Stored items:
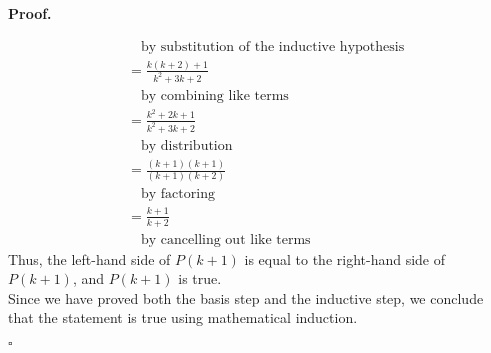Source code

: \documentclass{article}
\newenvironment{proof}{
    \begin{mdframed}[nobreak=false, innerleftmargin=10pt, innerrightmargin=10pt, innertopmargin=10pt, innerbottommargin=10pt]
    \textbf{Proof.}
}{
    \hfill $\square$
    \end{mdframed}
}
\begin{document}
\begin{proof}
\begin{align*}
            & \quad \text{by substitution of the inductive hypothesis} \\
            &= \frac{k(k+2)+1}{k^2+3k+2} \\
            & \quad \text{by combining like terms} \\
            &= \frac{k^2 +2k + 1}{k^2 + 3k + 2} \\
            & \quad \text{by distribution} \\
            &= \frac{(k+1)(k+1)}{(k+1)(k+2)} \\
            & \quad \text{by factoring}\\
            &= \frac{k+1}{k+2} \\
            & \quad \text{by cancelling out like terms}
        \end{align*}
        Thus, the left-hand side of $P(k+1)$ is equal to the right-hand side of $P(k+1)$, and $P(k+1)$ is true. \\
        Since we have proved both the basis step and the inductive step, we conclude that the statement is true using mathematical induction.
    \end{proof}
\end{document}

Try it: Write out each line above that contains the word "inductive".

Answer space:
            & \quad \text{by substitution of the inductive hypothesis} \\
        Since we have proved both the basis step and the inductive step, we conclude that the statement is true using mathematical induction.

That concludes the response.